## WORK INSTRUCTION
Only one stretch of the data below is wanted: the lines from the one with "please check the" through the one with "never use --no-verify on git commits", repeated exactly.

## DATA

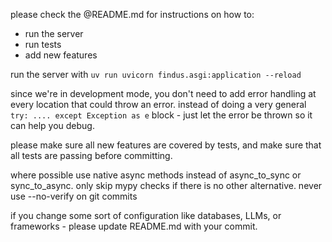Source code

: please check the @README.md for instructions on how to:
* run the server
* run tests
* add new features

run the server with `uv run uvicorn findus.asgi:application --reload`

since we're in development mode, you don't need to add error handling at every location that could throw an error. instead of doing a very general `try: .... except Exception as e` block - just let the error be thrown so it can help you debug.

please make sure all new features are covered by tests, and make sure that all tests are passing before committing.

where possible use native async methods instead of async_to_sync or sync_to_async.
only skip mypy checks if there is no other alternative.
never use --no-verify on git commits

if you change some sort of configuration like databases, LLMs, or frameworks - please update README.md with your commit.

* * *

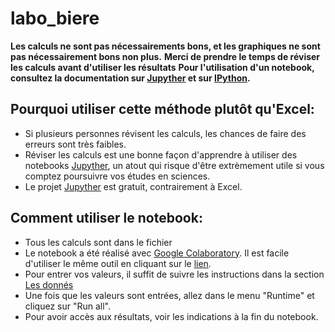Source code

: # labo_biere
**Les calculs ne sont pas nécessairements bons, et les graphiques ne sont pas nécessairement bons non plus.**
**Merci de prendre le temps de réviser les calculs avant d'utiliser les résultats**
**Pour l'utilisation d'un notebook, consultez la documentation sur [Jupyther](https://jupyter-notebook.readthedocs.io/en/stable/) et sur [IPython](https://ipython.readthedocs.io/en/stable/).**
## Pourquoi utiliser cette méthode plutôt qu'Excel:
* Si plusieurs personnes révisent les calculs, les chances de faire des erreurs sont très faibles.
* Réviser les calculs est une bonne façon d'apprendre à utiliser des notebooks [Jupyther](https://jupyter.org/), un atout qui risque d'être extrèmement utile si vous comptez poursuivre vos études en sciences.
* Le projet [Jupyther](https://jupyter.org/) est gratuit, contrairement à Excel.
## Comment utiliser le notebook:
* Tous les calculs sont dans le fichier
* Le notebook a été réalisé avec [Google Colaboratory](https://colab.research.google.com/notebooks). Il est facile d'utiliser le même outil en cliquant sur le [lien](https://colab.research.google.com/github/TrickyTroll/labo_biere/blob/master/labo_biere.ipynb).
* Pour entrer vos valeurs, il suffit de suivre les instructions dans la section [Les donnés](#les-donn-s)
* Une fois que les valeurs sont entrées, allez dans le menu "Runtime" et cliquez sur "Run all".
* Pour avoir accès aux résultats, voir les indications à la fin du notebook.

## RESULT OF THE TASK
: please check the @README.md for instructions on how to:
* run the server
* run tests
* add new features

run the server with `uv run uvicorn findus.asgi:application --reload`

since we're in development mode, you don't need to add error handling at every location that could throw an error. instead of doing a very general `try: .... except Exception as e` block - just let the error be thrown so it can help you debug.

please make sure all new features are covered by tests, and make sure that all tests are passing before committing.

where possible use native async methods instead of async_to_sync or sync_to_async.
only skip mypy checks if there is no other alternative.
never use --no-verify on git commits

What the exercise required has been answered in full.